Of course not. If there can be said to be any moment of joy in the story, it’s when the test of Abraham’s faith is over, when God provides a ram and Abraham can free his son.
To the Jewish mind, “faith” is not just a matter of what we believe or whether we trust God. Beyond these things, it is obedience in behavior to the command of the covenant God. Abraham’s faith was demonstrated in his obedience — and the testing of that faith was not joyous. For us, joy, if and when it comes, comes after the test, when we see the outcome of our obedience.
. . .
Biblically speaking, while “joy” includes positive emotion it is not merely that. There is a transcendent dimension which embraces an element of awe, of being wowed by the vastness of God’s gracious purposes. I think here of a dear friend whose husband passed away after many months of fruitless and invasive medical interventions. The testing of their faith was less a matter of Do you believe that I will heal him? and more a matter of Do you believe that I love you no matter what happens?

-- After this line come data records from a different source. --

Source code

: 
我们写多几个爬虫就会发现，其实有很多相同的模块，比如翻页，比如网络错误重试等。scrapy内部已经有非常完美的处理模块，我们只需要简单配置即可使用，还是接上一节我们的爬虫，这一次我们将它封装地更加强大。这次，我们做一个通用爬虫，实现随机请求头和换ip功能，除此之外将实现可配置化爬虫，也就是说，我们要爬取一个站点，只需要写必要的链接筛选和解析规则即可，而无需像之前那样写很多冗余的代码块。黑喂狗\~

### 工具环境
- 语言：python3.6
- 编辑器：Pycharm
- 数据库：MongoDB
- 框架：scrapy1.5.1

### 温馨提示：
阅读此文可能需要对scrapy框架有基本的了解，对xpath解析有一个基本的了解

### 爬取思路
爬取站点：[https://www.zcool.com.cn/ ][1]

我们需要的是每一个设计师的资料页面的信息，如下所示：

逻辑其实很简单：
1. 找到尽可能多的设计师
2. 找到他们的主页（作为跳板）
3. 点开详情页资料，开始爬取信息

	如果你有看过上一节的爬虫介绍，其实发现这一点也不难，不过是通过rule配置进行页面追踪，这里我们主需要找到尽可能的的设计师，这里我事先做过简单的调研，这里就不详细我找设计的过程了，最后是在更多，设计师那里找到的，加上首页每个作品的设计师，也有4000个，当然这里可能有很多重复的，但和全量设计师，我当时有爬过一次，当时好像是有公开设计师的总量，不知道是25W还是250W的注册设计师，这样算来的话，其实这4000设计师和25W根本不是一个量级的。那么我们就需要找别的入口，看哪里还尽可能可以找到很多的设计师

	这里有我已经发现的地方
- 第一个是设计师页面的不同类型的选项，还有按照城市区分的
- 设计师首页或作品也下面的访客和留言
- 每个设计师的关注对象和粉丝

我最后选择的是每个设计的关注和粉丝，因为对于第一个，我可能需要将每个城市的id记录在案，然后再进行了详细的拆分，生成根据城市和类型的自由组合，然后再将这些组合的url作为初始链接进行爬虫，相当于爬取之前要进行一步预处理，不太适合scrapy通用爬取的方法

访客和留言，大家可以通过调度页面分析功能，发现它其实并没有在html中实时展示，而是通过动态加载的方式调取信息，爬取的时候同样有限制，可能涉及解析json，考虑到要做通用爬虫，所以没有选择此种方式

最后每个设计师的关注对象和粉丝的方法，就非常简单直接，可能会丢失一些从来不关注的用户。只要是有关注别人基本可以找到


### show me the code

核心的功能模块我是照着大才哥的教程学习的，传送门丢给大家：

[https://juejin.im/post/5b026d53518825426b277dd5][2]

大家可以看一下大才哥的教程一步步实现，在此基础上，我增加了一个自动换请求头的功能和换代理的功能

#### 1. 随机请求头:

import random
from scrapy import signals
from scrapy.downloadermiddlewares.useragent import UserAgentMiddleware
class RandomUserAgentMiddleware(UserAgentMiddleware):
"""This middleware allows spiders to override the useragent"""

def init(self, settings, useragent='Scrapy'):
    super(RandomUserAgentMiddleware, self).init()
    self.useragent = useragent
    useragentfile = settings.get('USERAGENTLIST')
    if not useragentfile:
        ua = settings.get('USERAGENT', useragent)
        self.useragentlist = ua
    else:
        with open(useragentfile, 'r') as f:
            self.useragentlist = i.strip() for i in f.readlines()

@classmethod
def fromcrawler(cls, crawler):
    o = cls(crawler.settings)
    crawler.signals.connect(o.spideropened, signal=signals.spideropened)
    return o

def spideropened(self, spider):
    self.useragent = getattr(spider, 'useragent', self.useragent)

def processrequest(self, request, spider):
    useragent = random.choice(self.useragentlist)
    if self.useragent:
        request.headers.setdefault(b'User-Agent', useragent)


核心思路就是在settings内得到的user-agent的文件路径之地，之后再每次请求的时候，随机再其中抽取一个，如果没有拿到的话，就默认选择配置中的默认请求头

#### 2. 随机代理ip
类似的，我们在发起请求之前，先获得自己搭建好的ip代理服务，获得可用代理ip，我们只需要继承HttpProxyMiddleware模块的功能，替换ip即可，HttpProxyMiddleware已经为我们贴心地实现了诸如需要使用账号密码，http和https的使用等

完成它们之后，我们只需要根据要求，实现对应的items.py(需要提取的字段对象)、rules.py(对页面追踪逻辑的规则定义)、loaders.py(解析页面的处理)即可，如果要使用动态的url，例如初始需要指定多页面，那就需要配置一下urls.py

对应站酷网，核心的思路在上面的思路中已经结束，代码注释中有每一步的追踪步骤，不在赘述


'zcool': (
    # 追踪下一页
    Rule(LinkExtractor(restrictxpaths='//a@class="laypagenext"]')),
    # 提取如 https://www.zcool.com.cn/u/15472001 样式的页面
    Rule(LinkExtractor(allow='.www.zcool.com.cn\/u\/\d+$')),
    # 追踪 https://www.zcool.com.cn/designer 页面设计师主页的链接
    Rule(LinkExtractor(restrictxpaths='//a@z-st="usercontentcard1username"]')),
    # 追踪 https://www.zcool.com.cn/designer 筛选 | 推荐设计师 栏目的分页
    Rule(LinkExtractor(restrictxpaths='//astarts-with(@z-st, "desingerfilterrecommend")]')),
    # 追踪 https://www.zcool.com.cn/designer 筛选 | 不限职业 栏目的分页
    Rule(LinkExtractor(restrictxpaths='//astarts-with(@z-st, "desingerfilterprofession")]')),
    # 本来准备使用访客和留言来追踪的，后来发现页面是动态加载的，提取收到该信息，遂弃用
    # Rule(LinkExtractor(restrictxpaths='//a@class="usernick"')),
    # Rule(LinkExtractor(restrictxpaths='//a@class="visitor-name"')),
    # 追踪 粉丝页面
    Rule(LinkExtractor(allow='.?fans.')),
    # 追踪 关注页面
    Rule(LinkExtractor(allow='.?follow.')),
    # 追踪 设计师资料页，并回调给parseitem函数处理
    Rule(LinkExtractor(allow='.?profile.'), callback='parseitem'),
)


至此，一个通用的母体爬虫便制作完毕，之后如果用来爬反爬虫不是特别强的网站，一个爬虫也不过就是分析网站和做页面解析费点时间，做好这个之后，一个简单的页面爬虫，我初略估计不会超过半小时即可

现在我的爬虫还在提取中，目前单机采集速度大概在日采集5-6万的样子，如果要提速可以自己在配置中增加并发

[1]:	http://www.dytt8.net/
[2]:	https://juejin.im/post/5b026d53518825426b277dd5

The months of hospitalization were grueling. But both husband and wife treated it as an opportunity to live out their faith, caring and praying for the hospital staff who were supposedly caring for them.
Eventually, the husband was discharged to return home for hospice. I went to their home to discuss what they wanted for the memorial service. Sometime during the conversation, the wife showed me a picture that stood proudly on their mantelpiece: a group photo, signed with love and gratitude by each member of the hospital staff. It was as if to say, We’re sorry we couldn’t do anything for you. But we wanted you to know how much you did for us.
This, I think, is the kind of thing James means when he talks about joy. When we are obedient in our faith, we sometimes get the privilege of seeing the beauty that God fashions from that obedience. And even if we don’t get to see it, we’re encouraged to believe God can and will make something glorious from our faithful response to adversity.